— Task goal —
Please transcribe the entries that follow exactly as they stand, skipping each picture.

— Extracted material —
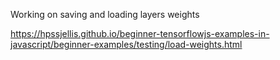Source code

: 


Working on saving and loading layers weights 


https://hpssjellis.github.io/beginner-tensorflowjs-examples-in-javascript/beginner-examples/testing/load-weights.html

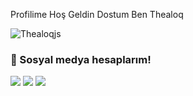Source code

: Profilime Hoş Geldin Dostum Ben Thealoq

<img src="https://komarev.com/ghpvc/?username=thealoqjs&label=Ziyaretçi%20Sayısı&color=552b75" alt="Thealoqjs" />

<h3>🌟 Sosyal medya hesaplarım!</h3>
<p align="left">
     <a href="https://instagram.com/Thealoq" target"blank_"><img src="https://img.shields.io/badge/INSTAGRAM%20-DC3175.svg?&style=for-the-badge&logo=instagram&logoColor=white"></a>
       <a href=https://www.twitch.tv/Leeİstan" target"blank_"><img src="https://img.shields.io/badge/Twitch-9146FF?style=for-the-badge&logo=twitch&logoColor=white"></a>
 <a href="https://open.spotify.com/user/plcdgnxjp7rv57rnc7g5ai4jl?si=b83c10ff0f4b43d1" target"blank_"><img src="https://img.shields.io/badge/Spotify%20-1ed760.svg?&style=for-the-badge&logo=spotify&logoColor=white"></a>
 


</p>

— The answer —
Source code

: 


Working on saving and loading layers weights 


https://hpssjellis.github.io/beginner-tensorflowjs-examples-in-javascript/beginner-examples/testing/load-weights.html

Source code

: Profilime Hoş Geldin Dostum Ben Thealoq

<img src="https://komarev.com/ghpvc/?username=thealoqjs&label=Ziyaretçi%20Sayısı&color=552b75" alt="Thealoqjs" />

<h3>🌟 Sosyal medya hesaplarım!</h3>
<p align="left">
     <a href="https://instagram.com/Thealoq" target"blank_"><img src="https://img.shields.io/badge/INSTAGRAM%20-DC3175.svg?&style=for-the-badge&logo=instagram&logoColor=white"></a>
       <a href=https://www.twitch.tv/Leeİstan" target"blank_"><img src="https://img.shields.io/badge/Twitch-9146FF?style=for-the-badge&logo=twitch&logoColor=white"></a>
 <a href="https://open.spotify.com/user/plcdgnxjp7rv57rnc7g5ai4jl?si=b83c10ff0f4b43d1" target"blank_"><img src="https://img.shields.io/badge/Spotify%20-1ed760.svg?&style=for-the-badge&logo=spotify&logoColor=white"></a>
 


</p>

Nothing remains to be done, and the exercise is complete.